## What to produce
Any images in the records should be skipped; transcribe the rest exactly.

## Records to process
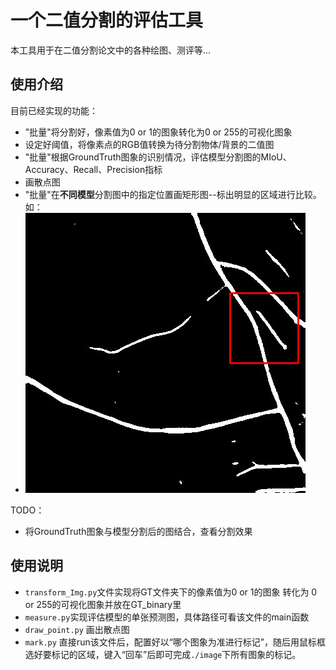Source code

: # 一个二值分割的评估工具
本工具用于在二值分割论文中的各种绘图、测评等...
## 使用介绍

目前已经实现的功能：
- "批量"将分割好，像素值为0 or 1的图象转化为0 or 255的可视化图象
- 设定好阈值，将像素点的RGB值转换为待分割物体/背景的二值图
- "批量"根据GroundTruth图象的识别情况，评估模型分割图的MIoU、Accuracy、Recall、Precision指标
- 画散点图
- "批量"在**不同模型**分割图中的指定位置画矩形图--标出明显的区域进行比较。如：
- ![](./out/1.png)


TODO：
- 将GroundTruth图象与模型分割后的图结合，查看分割效果
## 使用说明

- `transform_Img.py`文件实现将GT文件夹下的像素值为0 or 1的图象 转化为 0 or 255的可视化图象并放在GT_binary里
- `measure.py`实现评估模型的单张预测图，具体路径可看该文件的main函数
- `draw_point.py` 画出散点图
- `mark.py` 直接run该文件后，配置好以“哪个图象为准进行标记”，随后用鼠标框选好要标记的区域，键入“回车”后即可完成`./image`下所有图象的标记。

## Answer for this exercise
Source code

: # 一个二值分割的评估工具
本工具用于在二值分割论文中的各种绘图、测评等...
## 使用介绍

目前已经实现的功能：
- "批量"将分割好，像素值为0 or 1的图象转化为0 or 255的可视化图象
- 设定好阈值，将像素点的RGB值转换为待分割物体/背景的二值图
- "批量"根据GroundTruth图象的识别情况，评估模型分割图的MIoU、Accuracy、Recall、Precision指标
- 画散点图
- "批量"在**不同模型**分割图中的指定位置画矩形图--标出明显的区域进行比较。如：
- ![](./out/1.png)


TODO：
- 将GroundTruth图象与模型分割后的图结合，查看分割效果
## 使用说明

- `transform_Img.py`文件实现将GT文件夹下的像素值为0 or 1的图象 转化为 0 or 255的可视化图象并放在GT_binary里
- `measure.py`实现评估模型的单张预测图，具体路径可看该文件的main函数
- `draw_point.py` 画出散点图
- `mark.py` 直接run该文件后，配置好以“哪个图象为准进行标记”，随后用鼠标框选好要标记的区域，键入“回车”后即可完成`./image`下所有图象的标记。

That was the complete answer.